It may not seem like it to a younger extrovert but for this older introvert there is a very special flow to life in Cuenca.
I am coming out from two or three month long doldrums, due mostly to some health issues, and feeling alive and on top of the world once again. For example, I almost always have the 24-hour classical music station from San Francisco on. Now, I am actually listening to the music, not just having it be there in the background.
It is a pleasure to look out my windows and see people exercising, either on the sidewalk in front of my building or on the concrete path across the river, very often on both. I also watch the pedestrians cross the river on the foot bridge out my front door.
Many times, I watch a class of children who have also taken a turn running up and down the escalinatas on the opposite side of the bridge.
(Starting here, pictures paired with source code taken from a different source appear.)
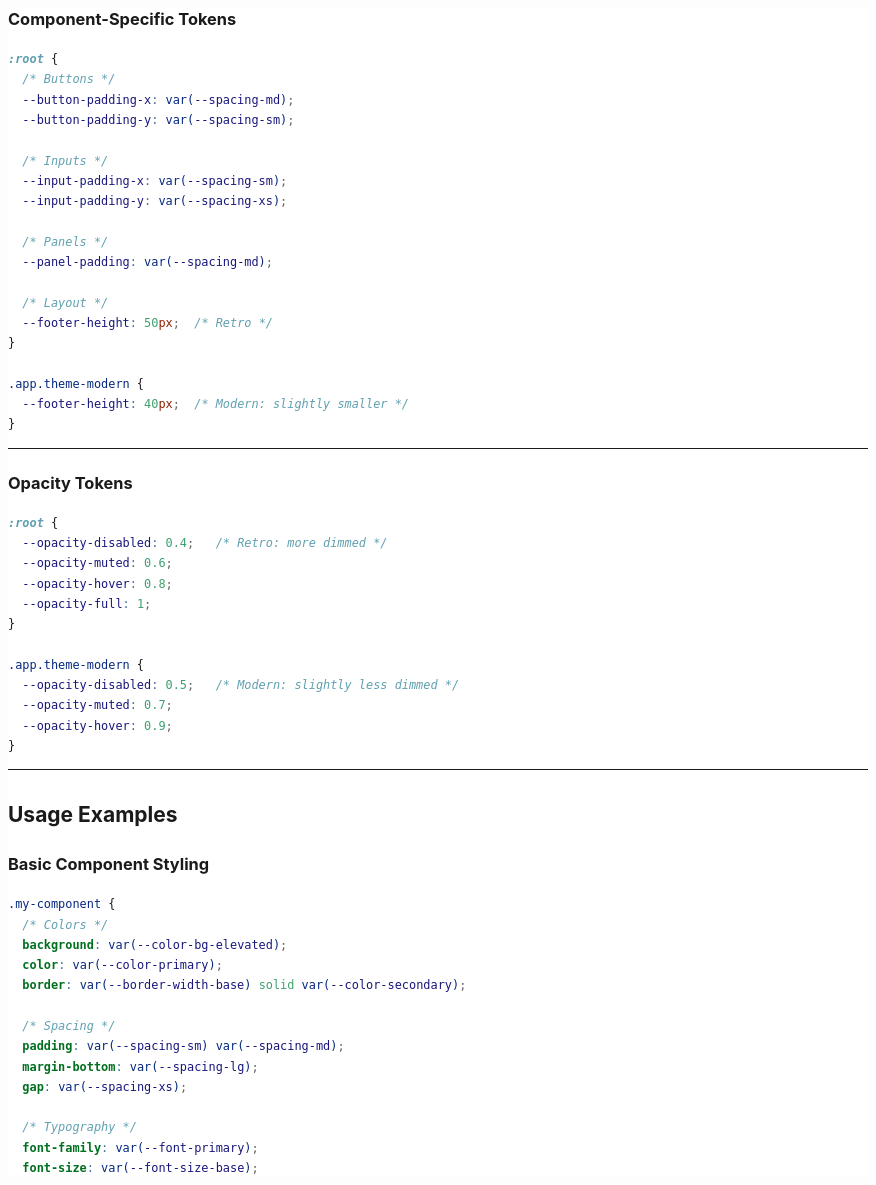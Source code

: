 
### Component-Specific Tokens

```css
:root {
  /* Buttons */
  --button-padding-x: var(--spacing-md);
  --button-padding-y: var(--spacing-sm);

  /* Inputs */
  --input-padding-x: var(--spacing-sm);
  --input-padding-y: var(--spacing-xs);

  /* Panels */
  --panel-padding: var(--spacing-md);

  /* Layout */
  --footer-height: 50px;  /* Retro */
}

.app.theme-modern {
  --footer-height: 40px;  /* Modern: slightly smaller */
}
```

---

### Opacity Tokens

```css
:root {
  --opacity-disabled: 0.4;   /* Retro: more dimmed */
  --opacity-muted: 0.6;
  --opacity-hover: 0.8;
  --opacity-full: 1;
}

.app.theme-modern {
  --opacity-disabled: 0.5;   /* Modern: slightly less dimmed */
  --opacity-muted: 0.7;
  --opacity-hover: 0.9;
}
```

---

## Usage Examples

### Basic Component Styling

```css
.my-component {
  /* Colors */
  background: var(--color-bg-elevated);
  color: var(--color-primary);
  border: var(--border-width-base) solid var(--color-secondary);

  /* Spacing */
  padding: var(--spacing-sm) var(--spacing-md);
  margin-bottom: var(--spacing-lg);
  gap: var(--spacing-xs);

  /* Typography */
  font-family: var(--font-primary);
  font-size: var(--font-size-base);
```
From young to old, solo or in pairs or groups, from sun-up to late in the evening, some deadly serious, some relaxed, they are always there.
There seems to be a 5K or 10K race almost every week for some worthy cause, very often beginning at Parque de la Madre, just down the street. So here they come, down the closed street in front of the building, most of them in yellow tee-shirts which come with the registration. As is common, the age and speed range approaches the infinite. The first group are the serious runners with the next and largest group being the fast walkers, then the slow walkers (very often pushing baby strollers). There’s lots of laughter and smiling as they talk to each other, everyone having a good time. As I watch, the old expression, “It warms the cockles of my heart,” fits perfectly.
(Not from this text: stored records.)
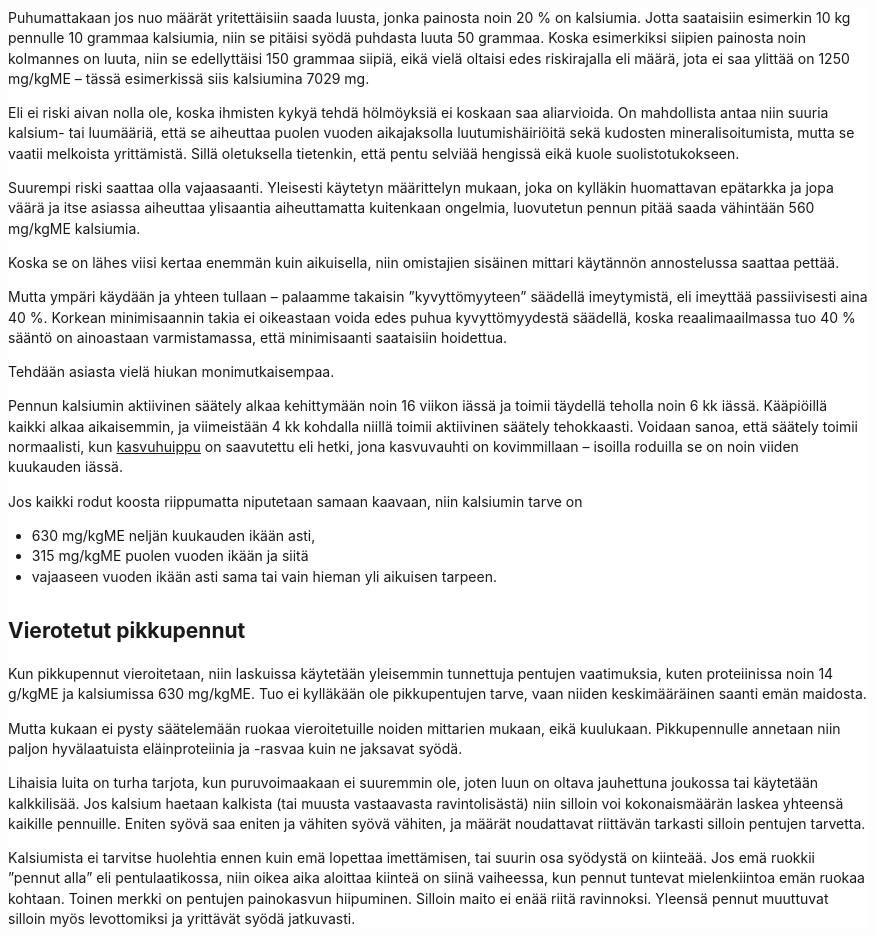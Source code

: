 Puhumattakaan jos nuo määrät yritettäisiin saada luusta, jonka painosta noin 20 % on kalsiumia. Jotta saataisiin esimerkin 10 kg pennulle 10 grammaa kalsiumia, niin se pitäisi syödä puhdasta luuta 50 grammaa. Koska esimerkiksi siipien painosta noin kolmannes on luuta, niin se edellyttäisi 150 grammaa siipiä, eikä vielä oltaisi edes riskirajalla eli määrä, jota ei saa ylittää on 1250 mg/kgME – tässä esimerkissä siis kalsiumina 7029 mg.

Eli ei riski aivan nolla ole, koska ihmisten kykyä tehdä hölmöyksiä ei koskaan saa aliarvioida. On mahdollista antaa niin suuria kalsium- tai luumääriä, että se aiheuttaa puolen vuoden aikajaksolla luutumishäiriöitä sekä kudosten mineralisoitumista, mutta se vaatii melkoista yrittämistä. Sillä oletuksella tietenkin, että pentu selviää hengissä eikä kuole suolistotukokseen.

Suurempi riski saattaa olla vajaasaanti. Yleisesti käytetyn määrittelyn mukaan, joka on kylläkin huomattavan epätarkka ja jopa väärä ja itse asiassa aiheuttaa ylisaantia aiheuttamatta kuitenkaan ongelmia, luovutetun pennun pitää saada vähintään 560 mg/kgME kalsiumia.

Koska se on lähes viisi kertaa enemmän kuin aikuisella, niin omistajien sisäinen mittari käytännön annostelussa saattaa pettää.

Mutta ympäri käydään ja yhteen tullaan – palaamme takaisin ”kyvyttömyyteen” säädellä imeytymistä, eli imeyttää passiivisesti aina 40 %. Korkean minimisaannin takia ei oikeastaan voida edes puhua kyvyttömyydestä säädellä, koska reaalimaailmassa tuo 40 % sääntö on ainoastaan varmistamassa, että minimisaanti saataisiin hoidettua.

Tehdään asiasta vielä hiukan monimutkaisempaa.

Pennun kalsiumin aktiivinen säätely alkaa kehittymään noin 16 viikon iässä ja toimii täydellä teholla noin 6 kk iässä. Kääpiöillä kaikki alkaa aikaisemmin, ja viimeistään 4 kk kohdalla niillä toimii aktiivinen säätely tehokkaasti. Voidaan sanoa, että säätely toimii normaalisti, kun [kasvuhuippu](https://www.katiska.eu/tieto/koira-elamanvaiheet/koira-kasvava-pentu/lyhyt-oppitunti-kasvuun/) on saavutettu eli hetki, jona kasvuvauhti on kovimmillaan – isoilla roduilla se on noin viiden kuukauden iässä.

Jos kaikki rodut koosta riippumatta niputetaan samaan kaavaan, niin kalsiumin tarve on

- 630 mg/kgME neljän kuukauden ikään asti,
- 315 mg/kgME puolen vuoden ikään ja siitä
- vajaaseen vuoden ikään asti sama tai vain hieman yli aikuisen tarpeen.

## Vierotetut pikkupennut

Kun pikkupennut vieroitetaan, niin laskuissa käytetään yleisemmin tunnettuja pentujen vaatimuksia, kuten proteiinissa noin 14 g/kgME ja kalsiumissa 630 mg/kgME. Tuo ei kylläkään ole pikkupentujen tarve, vaan niiden keskimääräinen saanti emän maidosta.

Mutta kukaan ei pysty säätelemään ruokaa vieroitetuille noiden mittarien mukaan, eikä kuulukaan. Pikkupennulle annetaan niin paljon hyvälaatuista eläinproteiinia ja -rasvaa kuin ne jaksavat syödä.

Lihaisia luita on turha tarjota, kun puruvoimaakaan ei suuremmin ole, joten luun on oltava jauhettuna joukossa tai käytetään kalkkilisää. Jos kalsium haetaan kalkista (tai muusta vastaavasta ravintolisästä) niin silloin voi kokonaismäärän laskea yhteensä kaikille pennuille. Eniten syövä saa eniten ja vähiten syövä vähiten, ja määrät noudattavat riittävän tarkasti silloin pentujen tarvetta.

Kalsiumista ei tarvitse huolehtia ennen kuin emä lopettaa imettämisen, tai suurin osa syödystä on kiinteää. Jos emä ruokkii ”pennut alla” eli pentulaatikossa, niin oikea aika aloittaa kiinteä on siinä vaiheessa, kun pennut tuntevat mielenkiintoa emän ruokaa kohtaan. Toinen merkki on pentujen painokasvun hiipuminen. Silloin maito ei enää riitä ravinnoksi. Yleensä pennut muuttuvat silloin myös levottomiksi ja yrittävät syödä jatkuvasti.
Walking in El Centro has become a pleasure again rather than just going there to do my necessary chores. There is laughter again with Sara at the lavanderia; Marthita where I go from time to time for a haircut; and Angel and Juan at the bakery. Towards the center of town, the streets are very often crowded, there are those in a hurry but most are not, the streets are very often jammed with cars but I don’t feel a sense intensity about the passers-through. I agree with a Cuencano I spoke with on the trail yesterday: “tranquil” is the word for Cuenca.
Life happens, of course. A few days ago, I was in the middle of my paean to Cuenca, planning to complete it the next day but the next day brought severe pain to a tooth my dentist has been watching. As I walked from Spanish class to the dentist that morning, my legs became weak and almost uncontrollable. Staggering like a drunk — a fit description — I found a place to sit and then had to lie down. I was in obvious distress as several men came to help and two of them each took an arm and half carried me to the dentist office, another block away.
My dentist did a little grinding on the tooth so I could close my mouth without pain and then told me I would have to have surgery. I was just barely functioning the following days but then there was gradual improvement with longer walks each day, practically no pain, and the return of mental functioning.
Surgery is scheduled for this morning although with this being Ecuador I won’t know for sure until I am sitting in the chair with the doctor standing over me with his tools.
Cuidense. With my love, and yes, I will take care also.